WHAT THE TASK REQUIRES. Your response should consist of the lines below, printed exactly.

━━ GIVEN DATA ━━

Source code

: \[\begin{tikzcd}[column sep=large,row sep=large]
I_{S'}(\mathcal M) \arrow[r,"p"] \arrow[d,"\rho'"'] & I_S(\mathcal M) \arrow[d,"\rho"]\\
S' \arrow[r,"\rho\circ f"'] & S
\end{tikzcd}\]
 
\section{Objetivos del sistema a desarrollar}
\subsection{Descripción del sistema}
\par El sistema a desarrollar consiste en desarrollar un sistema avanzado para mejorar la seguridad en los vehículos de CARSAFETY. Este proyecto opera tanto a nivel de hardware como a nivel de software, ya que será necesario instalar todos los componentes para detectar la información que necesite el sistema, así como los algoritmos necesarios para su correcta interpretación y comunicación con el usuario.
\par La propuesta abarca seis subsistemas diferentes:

━━━

ANSWER TO THIS EXERCISE.
Source code

: \[\begin{tikzcd}[column sep=large,row sep=large]
I_{S'}(\mathcal M) \arrow[r,"p"] \arrow[d,"\rho'"'] & I_S(\mathcal M) \arrow[d,"\rho"]\\
S' \arrow[r,"\rho\circ f"'] & S
\end{tikzcd}\]
 
\section{Objetivos del sistema a desarrollar}
\subsection{Descripción del sistema}
\par El sistema a desarrollar consiste en desarrollar un sistema avanzado para mejorar la seguridad en los vehículos de CARSAFETY. Este proyecto opera tanto a nivel de hardware como a nivel de software, ya que será necesario instalar todos los componentes para detectar la información que necesite el sistema, así como los algoritmos necesarios para su correcta interpretación y comunicación con el usuario.
\par La propuesta abarca seis subsistemas diferentes:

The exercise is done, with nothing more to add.